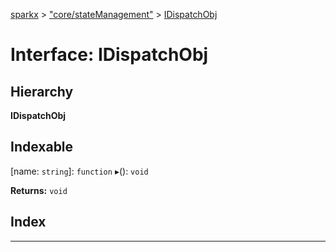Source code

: [sparkx](../README.md) > ["core/stateManagement"](../modules/_core_statemanagement_.md) > [IDispatchObj](../interfaces/_core_statemanagement_.idispatchobj.md)

# Interface: IDispatchObj

## Hierarchy

**IDispatchObj**

## Indexable

\[name: `string`\]:&nbsp;`function`
▸(): `void`

**Returns:** `void`

## Index

---

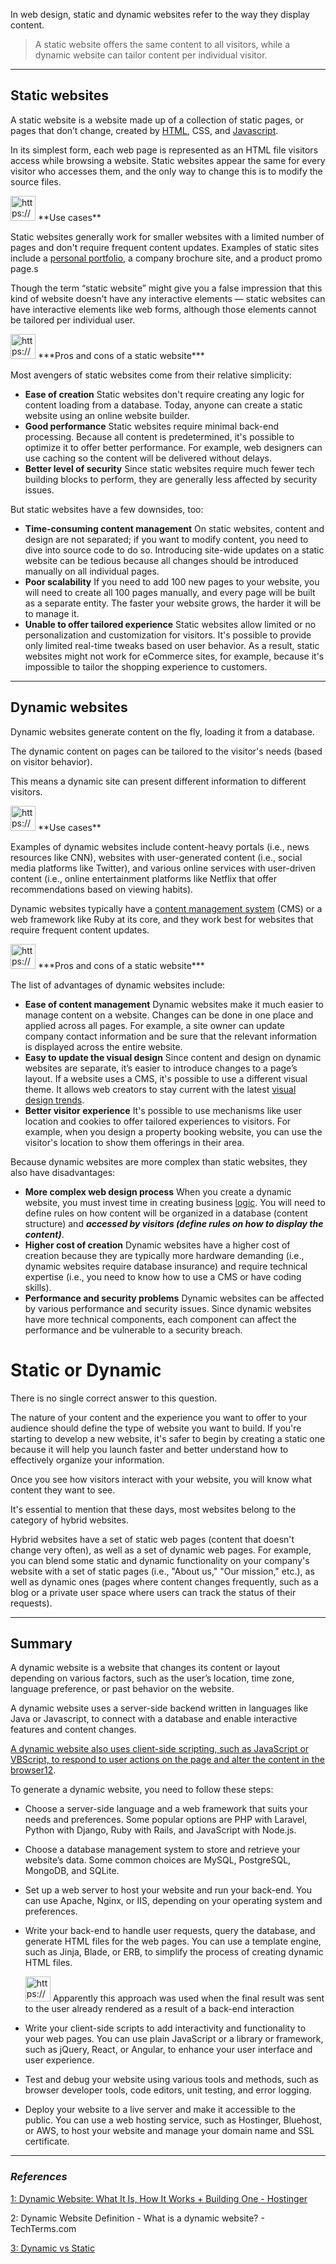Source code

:In web design, static and dynamic websites refer to the way they display content.

> A static website offers the same content to all visitors, while a dynamic website can tailor content per individual visitor.
> 

---

## **Static websites**

A static website is a website made up of a collection of static pages, or pages that don’t change, created by [HTML](https://webflow.com/blog/what-is-html), CSS, and [Javascript](https://webflow.com/blog/what-is-javascript).

In its simplest form, each web page is represented as an HTML file visitors access while browsing a website. Static websites appear the same for every visitor who accesses them, and the only way to change this is to modify the source files.

<aside>
<img src="https://www.notion.so/icons/snippet_green.svg" alt="https://www.notion.so/icons/snippet_green.svg" width="40px" /> **Use cases**

Static websites generally work for smaller websites with a limited number of pages and don't require frequent content updates. Examples of static sites include a [personal portfolio](https://webflow.com/blog/how-to-make-a-personal-website), a company brochure site, and a product promo page.s

</aside>

Though the term “static website” might give you a false impression that this kind of website doesn't have any interactive elements — static websites can have interactive elements like web forms, although those elements cannot be tailored per individual user.

<aside>
<img src="https://www.notion.so/icons/skull_purple.svg" alt="https://www.notion.so/icons/skull_purple.svg" width="40px" /> ***Pros and cons of a static website***

Most avengers of static websites come from their relative simplicity:

- **Ease of creation**
Static websites don't require creating any logic for content loading from a database. Today, anyone can create a static website using an online website builder.
- **Good performance**
Static websites require minimal back-end processing.
Because all content is predetermined, it's possible to optimize it to offer better performance.
For example, web designers can use caching so the content will be delivered without delays.
- **Better level of security**
Since static websites require much fewer tech building blocks to perform, they are generally less affected by security issues.

But static websites have a few downsides, too:

- **Time-consuming content management**
On static websites, content and design are not separated; if you want to modify content, you need to dive into source code to do so. Introducing site-wide updates on a static website can be tedious because all changes should be introduced manually on all individual pages.
- **Poor scalability**
If you need to add 100 new pages to your website, you will need to create all 100 pages manually, and every page will be built as a separate entity.
The faster your website grows, the harder it will be to manage it.
- **Unable to offer tailored experience**
Static websites allow limited or no personalization and customization for visitors.
It's possible to provide only limited real-time tweaks based on user behavior.
As a result, static websites might not work for eCommerce sites, for example, because it's impossible to tailor the shopping experience to customers.
</aside>

---

## **Dynamic websites**

Dynamic websites generate content on the fly, loading it from a database.

The dynamic content on pages can be tailored to the visitor's needs (based on visitor behavior).

This means a dynamic site can present different information to different visitors.

<aside>
<img src="https://www.notion.so/icons/snippet_green.svg" alt="https://www.notion.so/icons/snippet_green.svg" width="40px" /> **Use cases**

Examples of dynamic websites include content-heavy portals (i.e., news resources like CNN), websites with user-generated content (i.e., social media platforms like Twitter), and various online services with user-driven content (i.e., online entertainment platforms like Netflix that offer recommendations based on viewing habits).

</aside>

Dynamic websites typically have a [content management system](https://webflow.com/blog/what-is-a-content-management-system) (CMS) or a web framework like Ruby at its core, and they work best for websites that require frequent content updates.

<aside>
<img src="https://www.notion.so/icons/skull_purple.svg" alt="https://www.notion.so/icons/skull_purple.svg" width="40px" /> ***Pros and cons of a static website***

The list of advantages of dynamic websites include:

- **Ease of content management**
Dynamic websites make it much easier to manage content on a website. Changes can be done in one place and applied across all pages.
For example, a site owner can update company contact information and be sure that the relevant information is displayed across the entire website.
- **Easy to update the visual design**
Since content and design on dynamic websites are separate, it’s easier to introduce changes to a page’s layout. If a website uses a CMS, it's possible to use a different visual theme.
It allows web creators to stay current with the latest [visual design trends](https://webflow.com/blog/web-design-trends-2022).
- **Better visitor experience**
It's possible to use mechanisms like user location and cookies to offer tailored experiences to visitors.
For example, when you design a property booking website, you can use the visitor's location to show them offerings in their area.

Because dynamic websites are more complex than static websites, they also have disadvantages:

- **More complex web design process**
When you create a dynamic website, you must invest time in creating business [logic](https://webflow.com/blog/announcing-logic-beta). You will need to define rules on how content will be organized in a database (content structure) and ***accessed by visitors (define rules on how to display the content)***.
- **Higher cost of creation**
Dynamic websites have a higher cost of creation because they are typically more hardware demanding (i.e., dynamic websites require database insurance) and require technical expertise (i.e., you need to know how to use a CMS or have coding skills).
- **Performance and security problems**
Dynamic websites can be affected by various performance and security issues.
Since dynamic websites have more technical components, each component can affect the performance and be vulnerable to a security breach.
</aside>

# **Static or Dynamic**

There is no single correct answer to this question.

The nature of your content and the experience you want to offer to your audience should define the type of website you want to build. If you're starting to develop a new website, it's safer to begin by creating a static one because it will help you launch faster and better understand how to effectively organize your information.

Once you see how visitors interact with your website, you will know what content they want to see.

It's essential to mention that these days, most websites belong to the category of hybrid websites.

Hybrid websites have a set of static web pages (content that doesn't change very often), as well as a set of dynamic web pages. For example, you can blend some static and dynamic functionality on your company's website with a set of static pages (i.e., "About us," "Our mission," etc.), as well as dynamic ones (pages where content changes frequently, such as a blog or a private user space where users can track the status of their requests).

---

## Summary

A dynamic website is a website that changes its content or layout depending on various factors, such as the user’s location, time zone, language preference, or past behavior on the website.

A dynamic website uses a server-side backend written in languages like Java or Javascript, to connect with a database and enable interactive features and content changes.

[A dynamic website also uses client-side scripting, such as JavaScript or VBScript, to respond to user actions on the page and alter the content in the browser1](https://cloudinary.com/guides/e-commerce-platform/dynamic-website-how-it-works-and-should-you-build-one)[2](https://www.hostinger.in/tutorials/dynamic-website).

To generate a dynamic website, you need to follow these steps:

- Choose a server-side language and a web framework that suits your needs and preferences.
Some popular options are PHP with Laravel, Python with Django, Ruby with Rails, and JavaScript with Node.js.
- Choose a database management system to store and retrieve your website’s data. Some common choices are MySQL, PostgreSQL, MongoDB, and SQLite.
- Set up a web server to host your website and run your back-end.
You can use Apache, Nginx, or IIS, depending on your operating system and preferences.
- Write your back-end to handle user requests, query the database, and generate HTML files for the web pages.
You can use a template engine, such as Jinja, Blade, or ERB, to simplify the process of creating dynamic HTML files.
    
    <aside>
    <img src="https://www.notion.so/icons/skull_purple.svg" alt="https://www.notion.so/icons/skull_purple.svg" width="40px" /> Apparently this approach was used when the final result was sent to the user already rendered as a result of a back-end interaction
    
    </aside>
    
- Write your client-side scripts to add interactivity and functionality to your web pages. You can use plain JavaScript or a library or framework, such as jQuery, React, or Angular, to enhance your user interface and user experience.
- Test and debug your website using various tools and methods, such as browser developer tools, code editors, unit testing, and error logging.
- Deploy your website to a live server and make it accessible to the public. You can use a web hosting service, such as Hostinger, Bluehost, or AWS, to host your website and manage your domain name and SSL certificate.

---

### *References*

[1](https://cloudinary.com/guides/e-commerce-platform/dynamic-website-how-it-works-and-should-you-build-one)[: Dynamic Website: What It Is, How It Works + Building One - Hostinger](https://www.hostinger.in/tutorials/dynamic-website)

2: Dynamic Website Definition - What is a dynamic website? - TechTerms.com

[3: Dynamic vs Static](https://webflow.com/blog/static-vs-dynamic-websites?utm_source=google&utm_medium=search&utm_campaign=SS-GoogleSearch-Nonbrand-DynamicSearchAds-Global&utm_term=aud-519773332254:dsa-1480385100845___617245336966__&gad_source=1&gclid=CjwKCAiArLyuBhA7EiwA-qo80Eg5VCe7zQfKTiOUy4B81p0bDtgeCPVvvjniAtWprGwe7yblYC6bdBoCyLsQAvD_BwE)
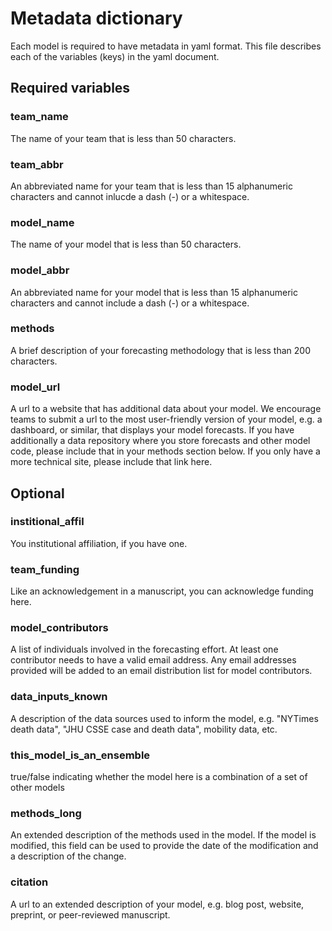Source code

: # Metadata dictionary

Each model is required to have metadata in yaml format.
This file describes each of the variables (keys) in the yaml document.

## Required variables

### team_name

The name of your team that is less than 50 characters.

### team_abbr

An abbreviated name for your team that is less than 15 alphanumeric characters and cannot 
inlucde a dash (-) or a whitespace. 

### model_name

The name of your model that is less than 50 characters.

### model_abbr

An abbreviated name for your model that is less than 15 alphanumeric characters and cannot
include a dash (-) or a whitespace.

### methods

A brief description of your forecasting methodology that is less than 200 
characters.

### model_url

A url to a website that has additional data about your model. We encourage teams to 
submit a url to the most user-friendly version of your model, e.g. a dashboard, 
or similar, that displays your model forecasts. If you have additionally a data repository
where you store forecasts and other model code, please include that in your methods
section below. If you only have a more technical site, please include that link here.


## Optional

### institional_affil

You institutional affiliation, if you have one. 

### team_funding 

Like an acknowledgement in a manuscript, you can acknowledge funding here.


### model_contributors

A list of individuals involved in the forecasting effort. At least one contributor
needs to have a valid email address. Any email addresses provided will be added to 
an email distribution list for model contributors.


### data_inputs_known

A description of the data sources used to inform the model, 
e.g. "NYTimes death data", "JHU CSSE case and death data", mobility data, etc. 


### this_model_is_an_ensemble

true/false indicating whether the model here is a combination of a set of other
models


### methods_long

An extended description of the methods used in the model. 
If the model is modified, this field can be used to provide the date of the 
modification and a description of the change.


### citation

A url to an extended description of your model,
e.g. blog post, website, preprint, or peer-reviewed manuscript.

────────────────

Work request -
Copy out nothing but the lines from the beginning of the records through the one that contains "## Indexable". Skip the pictures.

Result of this exercise -
Source code

: [sparkx](../README.md) > ["core/stateManagement"](../modules/_core_statemanagement_.md) > [IDispatchObj](../interfaces/_core_statemanagement_.idispatchobj.md)

# Interface: IDispatchObj

## Hierarchy

**IDispatchObj**

## Indexable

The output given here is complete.